What Has the Pandemic Taught Us About the Importance of Contingency Planning?
Most of us are ready to get back to normal living. Further, what has the pandemic has taught us about the importance of contingency planning? The threat posed by the coronavirus pandemic is slowly being muted following the successful roll-out of the global vaccination program. Above all, businesses are reopening their doors – reviving normal work for accounting and finance professionals. However, the turbulent business operating conditions inflicted on businesses throughout 2020 and 2021 triggered the build-up of company debts, depleting cash flow and biting into balance sheets. Meanwhile, as economies across the globe that need urgent repair regain stability, we explore what lessons the Covid-19 pandemic has taught us.

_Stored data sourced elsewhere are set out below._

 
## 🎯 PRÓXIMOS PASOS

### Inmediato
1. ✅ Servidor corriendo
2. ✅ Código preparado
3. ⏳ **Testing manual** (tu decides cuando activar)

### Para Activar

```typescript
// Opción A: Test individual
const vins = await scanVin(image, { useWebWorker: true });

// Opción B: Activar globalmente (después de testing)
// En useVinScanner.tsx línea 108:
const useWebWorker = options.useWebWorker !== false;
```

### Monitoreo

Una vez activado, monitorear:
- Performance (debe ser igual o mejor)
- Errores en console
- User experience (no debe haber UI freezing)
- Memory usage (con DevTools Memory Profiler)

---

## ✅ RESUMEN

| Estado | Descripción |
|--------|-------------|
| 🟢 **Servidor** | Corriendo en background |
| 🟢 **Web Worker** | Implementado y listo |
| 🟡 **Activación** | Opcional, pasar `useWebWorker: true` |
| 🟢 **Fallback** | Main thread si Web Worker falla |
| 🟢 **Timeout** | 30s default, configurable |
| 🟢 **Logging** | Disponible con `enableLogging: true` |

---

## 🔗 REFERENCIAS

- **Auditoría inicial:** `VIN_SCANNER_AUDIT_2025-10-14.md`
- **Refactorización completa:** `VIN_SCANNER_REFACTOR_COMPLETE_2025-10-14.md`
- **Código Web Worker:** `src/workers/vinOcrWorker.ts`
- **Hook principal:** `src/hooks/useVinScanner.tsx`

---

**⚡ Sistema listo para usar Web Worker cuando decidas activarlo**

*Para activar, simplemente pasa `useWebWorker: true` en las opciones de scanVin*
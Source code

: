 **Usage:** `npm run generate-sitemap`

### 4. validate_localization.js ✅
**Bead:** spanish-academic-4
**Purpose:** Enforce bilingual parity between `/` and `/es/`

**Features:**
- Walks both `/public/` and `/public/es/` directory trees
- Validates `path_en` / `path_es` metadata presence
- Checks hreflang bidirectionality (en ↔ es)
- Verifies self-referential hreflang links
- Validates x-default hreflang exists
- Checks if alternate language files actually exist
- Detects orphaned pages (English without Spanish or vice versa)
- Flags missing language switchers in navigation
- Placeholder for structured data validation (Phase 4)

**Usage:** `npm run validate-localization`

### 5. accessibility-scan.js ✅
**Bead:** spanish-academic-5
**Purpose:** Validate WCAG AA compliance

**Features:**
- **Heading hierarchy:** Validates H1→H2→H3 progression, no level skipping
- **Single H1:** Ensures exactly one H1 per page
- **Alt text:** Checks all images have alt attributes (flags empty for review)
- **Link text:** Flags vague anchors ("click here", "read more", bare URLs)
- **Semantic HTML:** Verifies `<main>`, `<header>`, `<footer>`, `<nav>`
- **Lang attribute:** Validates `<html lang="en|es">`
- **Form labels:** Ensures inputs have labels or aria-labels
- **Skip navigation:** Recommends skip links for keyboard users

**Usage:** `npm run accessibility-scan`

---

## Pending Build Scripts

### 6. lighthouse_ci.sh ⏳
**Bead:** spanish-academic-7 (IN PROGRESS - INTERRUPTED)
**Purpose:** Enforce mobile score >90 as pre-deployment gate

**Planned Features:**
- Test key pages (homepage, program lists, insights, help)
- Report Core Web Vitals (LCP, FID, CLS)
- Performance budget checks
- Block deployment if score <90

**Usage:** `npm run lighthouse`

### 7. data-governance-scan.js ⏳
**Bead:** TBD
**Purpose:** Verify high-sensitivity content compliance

Upgrading technology infrastructure and contingency planning – for employees
As the pandemic triggered a landmark shift towards work from home, the technological capacity of businesses was tested. Shifting from on-site working to off-site working for over one year and counting, the arrival of unprecedented events called for internal company information to be accessible to workforces across the country and in a secure manner. Consequently, with a short notice overhaul of internal business operations, accounting and finance businesses were pushed to roll out or fast-track digital working practices.
As part of regular IT housekeeping exercises, contingency planning includes what’s known as a disaster recovery (DR) exercise. The DR exercise consists of preparing and enforcing procedures to preserve the business’s technological infrastructure in a natural disaster and ensure business continuity. Many firms have a Business Continuity/Disaster Recovery (BCDR) plan which included a pandemic plan. Pandemic plans also got a rapid update in 2020.
As part of disaster recovery exercises, employees are trained to work with company information online. Having information online enables employees to work away from the office without disruption to service delivery in the event of a disaster. In addition, accounting firms rely on raw data to conduct financial reporting on behalf of clients, highlighting the importance of operating a paperless office. Paperless practices not only encourage accountants to store information online but migrate existing essential data to online systems.
Upgrading technology infrastructure and making it cloud friendly – for clients
Online accounting software allows both clients and accountants to access the same data and dashboards. Accountants and clients can work collaboratively in an Advisory capacity. For example, Advisory capabilities in financial reporting is exemplified in PATH by Simplex Financials. Although many clients operate online, a small number remain offline working on spreadsheets. As a result, clients are reducing efficiency and making it harder to collaborate. In addition, the coronavirus pandemic continues to teach us the importance of accessibility and contingency planning concerning information recovery.
To improve collaboration, accessibility, and client experience, tools like Liscio or Suralink provide secure transfer of documentation and files. Further, supporting documentation can be gathered and processed with Hubdoc, Vic.AI, or Dext. And we can make payments easier to make and track with mostly free services like Corpay One.
Digitalization of global tax systems
The financial services sector has always been one of the most forward-thinking industries when referring to the application of technology. Taxation
systems across the US and Canada have transitioned online. The pandemic emphasizes the importance of digitizing such systems permanently. In addition to this, upgrading the technological standards of financial institutions plays into the modernization of the tax system, too. Banks have upgraded with vendors like Fiserv, FIS, Jack Henry, and DCI.
An ICAEW review into the digitalization of tax in the US recognizes the Internal Revenue Service (IRS) as ‘extremely efficient at tax collection’ following the computerization and digitalization of its processes over the last few decades. Assessing the Canada Revenue Agency (CRA), CRA has been described as the leading ‘cashless’ economy in the world, followed by the United Kingdom.
As the pandemic rolls on, the accounting and financial services sector is better equipped to deal with unprecedented events leading to business disruption. And what has the pandemic has taught us about the importance of contingency planning? Although working conditions have varied, the accounting profession proved that it was well equipped to deal with such events pre-pandemic, bolstering its position in the face of the pandemic and minimizing the chances of business insolvency post-pandemic. Accountants enacted their contingency plans with amazing results for businesses around the world.